The envelopment we feel from the electronic pulses (resembling a heartbeat) is similar to the entrancing effect of LaMonte Young’s drones, adapted by The Velvet Underground. I love the glorious, angelic and ghostly backing wordless “vocals” (it was not comprehensible at the time that these were synthetic vocal sounds – as electronic music was still so new at the time). This was courtesy of the Vako Orchestron – which replicated organ, strings and choral sounds. The early electronic contraption was obtained in America during their then recent tour for their album Autobahn, which garnered extremely varied reviews. Ironically, the “voices” sound almost spiritual – probably the closest that Kraftwerk will ever come to Gospel music!


On his BBC6 radio show (February 13, 2022) Iggy Pop played ‘Geiger Counter’ / ‘Radio-Activity.’ His introduction:

This was a favorite of mine – a really important album for me in my life, I had sort of bottomed out with what they call proto-punk, or whatever I was playing.

I was out of gas, and this gave me new hope.”


Iggy has also said:

 “Ever since my adolescence, I’ve got angry when the radio played something trite and felt good when I liked something new. David Bowie introduced me to Kraftwerk.

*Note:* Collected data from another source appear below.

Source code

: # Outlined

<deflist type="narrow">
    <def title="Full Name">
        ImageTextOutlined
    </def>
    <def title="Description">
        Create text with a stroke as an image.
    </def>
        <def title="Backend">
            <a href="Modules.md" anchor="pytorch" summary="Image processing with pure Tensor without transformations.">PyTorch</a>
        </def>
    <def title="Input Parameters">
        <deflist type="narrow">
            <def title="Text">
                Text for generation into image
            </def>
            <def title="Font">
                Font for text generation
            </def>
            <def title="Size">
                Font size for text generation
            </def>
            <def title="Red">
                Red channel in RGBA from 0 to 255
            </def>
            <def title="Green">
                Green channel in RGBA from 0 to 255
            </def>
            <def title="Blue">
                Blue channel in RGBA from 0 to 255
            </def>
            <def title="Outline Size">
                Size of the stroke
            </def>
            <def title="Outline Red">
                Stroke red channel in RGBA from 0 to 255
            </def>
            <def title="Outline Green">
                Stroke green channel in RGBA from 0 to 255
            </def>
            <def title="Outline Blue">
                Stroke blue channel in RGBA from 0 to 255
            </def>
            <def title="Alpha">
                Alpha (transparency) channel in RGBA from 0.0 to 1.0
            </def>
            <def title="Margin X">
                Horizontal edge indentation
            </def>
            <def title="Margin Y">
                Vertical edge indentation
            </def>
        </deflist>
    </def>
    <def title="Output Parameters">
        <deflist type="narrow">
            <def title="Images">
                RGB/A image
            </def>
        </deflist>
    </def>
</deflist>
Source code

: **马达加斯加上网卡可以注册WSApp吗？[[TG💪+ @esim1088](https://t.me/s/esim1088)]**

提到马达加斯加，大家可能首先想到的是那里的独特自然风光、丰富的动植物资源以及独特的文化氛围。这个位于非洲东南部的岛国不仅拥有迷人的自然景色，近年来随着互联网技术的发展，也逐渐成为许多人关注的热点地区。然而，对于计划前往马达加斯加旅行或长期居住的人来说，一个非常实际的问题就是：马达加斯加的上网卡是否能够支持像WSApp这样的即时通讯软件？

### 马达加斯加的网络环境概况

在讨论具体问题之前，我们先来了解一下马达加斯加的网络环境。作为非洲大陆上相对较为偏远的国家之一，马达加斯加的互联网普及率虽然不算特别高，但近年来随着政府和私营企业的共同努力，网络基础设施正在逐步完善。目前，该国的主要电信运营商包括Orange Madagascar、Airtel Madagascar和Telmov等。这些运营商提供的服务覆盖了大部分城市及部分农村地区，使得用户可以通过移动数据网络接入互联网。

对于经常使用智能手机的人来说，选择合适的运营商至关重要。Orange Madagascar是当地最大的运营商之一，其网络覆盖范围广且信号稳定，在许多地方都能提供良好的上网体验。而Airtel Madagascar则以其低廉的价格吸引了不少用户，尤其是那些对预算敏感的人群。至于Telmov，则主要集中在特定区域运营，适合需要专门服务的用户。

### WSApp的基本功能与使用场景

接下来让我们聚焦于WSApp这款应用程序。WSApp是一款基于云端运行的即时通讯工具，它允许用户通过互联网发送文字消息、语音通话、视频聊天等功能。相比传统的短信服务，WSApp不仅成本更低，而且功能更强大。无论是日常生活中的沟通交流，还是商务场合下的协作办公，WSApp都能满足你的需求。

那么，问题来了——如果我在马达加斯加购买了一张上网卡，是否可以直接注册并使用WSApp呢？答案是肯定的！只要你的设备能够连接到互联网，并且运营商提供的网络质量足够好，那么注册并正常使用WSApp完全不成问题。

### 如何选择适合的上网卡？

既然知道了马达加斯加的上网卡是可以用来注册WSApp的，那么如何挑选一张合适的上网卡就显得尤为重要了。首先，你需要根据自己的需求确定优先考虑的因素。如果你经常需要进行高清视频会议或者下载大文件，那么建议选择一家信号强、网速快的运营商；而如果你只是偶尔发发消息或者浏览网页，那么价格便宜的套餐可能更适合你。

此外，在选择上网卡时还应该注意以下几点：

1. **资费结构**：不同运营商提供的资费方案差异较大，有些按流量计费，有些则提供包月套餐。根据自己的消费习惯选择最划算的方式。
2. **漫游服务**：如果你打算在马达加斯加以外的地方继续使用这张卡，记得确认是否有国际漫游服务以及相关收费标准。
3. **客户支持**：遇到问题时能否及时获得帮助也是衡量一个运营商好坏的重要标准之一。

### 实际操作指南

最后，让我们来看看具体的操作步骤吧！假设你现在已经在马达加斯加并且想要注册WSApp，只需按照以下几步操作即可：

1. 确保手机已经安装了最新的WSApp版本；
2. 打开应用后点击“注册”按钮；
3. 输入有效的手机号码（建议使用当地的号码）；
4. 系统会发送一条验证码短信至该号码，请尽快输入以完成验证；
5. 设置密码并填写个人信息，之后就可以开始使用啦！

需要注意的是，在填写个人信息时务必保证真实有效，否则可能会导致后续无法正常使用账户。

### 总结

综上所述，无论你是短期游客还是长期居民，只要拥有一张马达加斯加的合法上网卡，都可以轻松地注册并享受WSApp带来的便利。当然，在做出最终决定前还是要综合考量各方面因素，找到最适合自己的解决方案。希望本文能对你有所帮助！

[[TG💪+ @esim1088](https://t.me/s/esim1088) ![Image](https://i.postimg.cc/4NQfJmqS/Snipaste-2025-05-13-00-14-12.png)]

I met them and told them: “I go to sleep listening to your music!” They went very quiet and thought I was taking the piss, but it was the highest compliment I could pay anyone. Florian Schneider had such mental balls to lay down those melodies when so much music was ‘sell, sell, sell’. He trusted people to come round, which is my philosophy.”


The sounds of Kraftwerk influenced  Iggy’s seminal album The Idiot, produced by Bowie and released in 1977.

My story about The Idiot:

When I was working in the teen clothing section of a popular New York department store. I interrupted the store’s musical selections with a cassette recording of ‘Radio-Activity.’ A shopper asked me to take it off, because it was scaring her baby. Actually – her baby was scaring ME!


Is in the air for you and me

Discovered by Madame Curie

Tune in to the melody


Another song from the album, ‘Antenna’ inspired Bowie’s speaker-to-speaker sound-travel effect on the title track of his album Station to Station that same year. A tape of Kraftwerk’s then current album Trans Europe Express was played as the audience took their seats for Bowie’s Station to Station tour gigs. Bowie and Iggy absconded to Germany to live for several years, with many thanks to Kraftwerk! On his “Heroes” album in 1977, Bowie titled one of his songs after Florian (‘V-2 Schneider’).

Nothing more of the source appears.